All lines in the records below with the word "calculations" must be returned.

[Material provided — start]

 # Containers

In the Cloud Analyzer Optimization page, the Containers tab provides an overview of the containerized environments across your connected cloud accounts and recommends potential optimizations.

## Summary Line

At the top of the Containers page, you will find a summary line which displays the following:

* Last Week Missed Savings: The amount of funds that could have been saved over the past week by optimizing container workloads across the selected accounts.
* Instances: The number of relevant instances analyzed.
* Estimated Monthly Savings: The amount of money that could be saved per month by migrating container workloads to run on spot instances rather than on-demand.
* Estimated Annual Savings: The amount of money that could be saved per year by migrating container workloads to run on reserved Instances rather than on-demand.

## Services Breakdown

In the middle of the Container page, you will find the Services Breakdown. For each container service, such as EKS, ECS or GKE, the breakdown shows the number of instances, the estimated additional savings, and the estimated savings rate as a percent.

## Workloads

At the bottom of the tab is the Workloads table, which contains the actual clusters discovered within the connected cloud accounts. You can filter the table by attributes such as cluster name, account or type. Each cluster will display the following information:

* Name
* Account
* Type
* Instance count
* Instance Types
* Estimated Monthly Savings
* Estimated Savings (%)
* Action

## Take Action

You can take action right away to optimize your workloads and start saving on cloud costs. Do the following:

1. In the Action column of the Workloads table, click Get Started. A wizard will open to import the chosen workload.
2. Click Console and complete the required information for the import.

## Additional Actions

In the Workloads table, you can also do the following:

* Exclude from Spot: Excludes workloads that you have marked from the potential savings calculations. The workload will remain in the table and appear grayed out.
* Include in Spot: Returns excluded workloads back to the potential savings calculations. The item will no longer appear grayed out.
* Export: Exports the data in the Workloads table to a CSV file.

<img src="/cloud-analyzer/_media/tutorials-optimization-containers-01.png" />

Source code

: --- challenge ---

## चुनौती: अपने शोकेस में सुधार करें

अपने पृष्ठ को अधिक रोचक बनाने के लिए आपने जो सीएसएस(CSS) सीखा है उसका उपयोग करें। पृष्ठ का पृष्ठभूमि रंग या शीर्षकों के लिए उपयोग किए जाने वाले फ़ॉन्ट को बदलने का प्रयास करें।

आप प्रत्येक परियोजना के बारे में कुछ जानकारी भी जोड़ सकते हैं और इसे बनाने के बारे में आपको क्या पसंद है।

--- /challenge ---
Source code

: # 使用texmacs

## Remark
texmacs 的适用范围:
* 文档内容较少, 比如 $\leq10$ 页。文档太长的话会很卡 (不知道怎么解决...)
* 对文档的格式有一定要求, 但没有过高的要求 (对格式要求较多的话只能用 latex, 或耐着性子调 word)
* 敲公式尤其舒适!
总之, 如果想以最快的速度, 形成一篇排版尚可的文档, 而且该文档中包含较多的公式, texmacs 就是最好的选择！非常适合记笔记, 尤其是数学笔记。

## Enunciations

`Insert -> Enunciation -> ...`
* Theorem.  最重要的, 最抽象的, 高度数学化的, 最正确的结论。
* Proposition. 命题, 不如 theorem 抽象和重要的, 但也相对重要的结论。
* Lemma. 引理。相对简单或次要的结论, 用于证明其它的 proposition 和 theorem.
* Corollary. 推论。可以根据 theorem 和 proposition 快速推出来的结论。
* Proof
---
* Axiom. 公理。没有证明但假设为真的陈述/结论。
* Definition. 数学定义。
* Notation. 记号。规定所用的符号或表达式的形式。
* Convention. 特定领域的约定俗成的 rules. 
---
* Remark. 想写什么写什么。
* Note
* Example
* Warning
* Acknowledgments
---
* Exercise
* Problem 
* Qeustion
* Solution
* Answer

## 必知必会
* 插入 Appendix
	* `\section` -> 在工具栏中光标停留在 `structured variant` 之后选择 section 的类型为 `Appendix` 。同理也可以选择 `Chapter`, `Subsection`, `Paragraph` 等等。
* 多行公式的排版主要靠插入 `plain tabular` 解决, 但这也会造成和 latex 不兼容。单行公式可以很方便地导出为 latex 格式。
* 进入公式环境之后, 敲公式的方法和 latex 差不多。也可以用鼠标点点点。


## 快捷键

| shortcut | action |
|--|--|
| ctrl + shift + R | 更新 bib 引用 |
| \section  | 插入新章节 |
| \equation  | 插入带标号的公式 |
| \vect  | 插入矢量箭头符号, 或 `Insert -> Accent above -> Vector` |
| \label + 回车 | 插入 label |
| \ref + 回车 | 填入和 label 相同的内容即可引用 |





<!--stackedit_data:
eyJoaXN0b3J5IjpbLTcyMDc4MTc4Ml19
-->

[Material provided — finish]

_Result of the task_
* Exclude from Spot: Excludes workloads that you have marked from the potential savings calculations. The workload will remain in the table and appear grayed out.
* Include in Spot: Returns excluded workloads back to the potential savings calculations. The item will no longer appear grayed out.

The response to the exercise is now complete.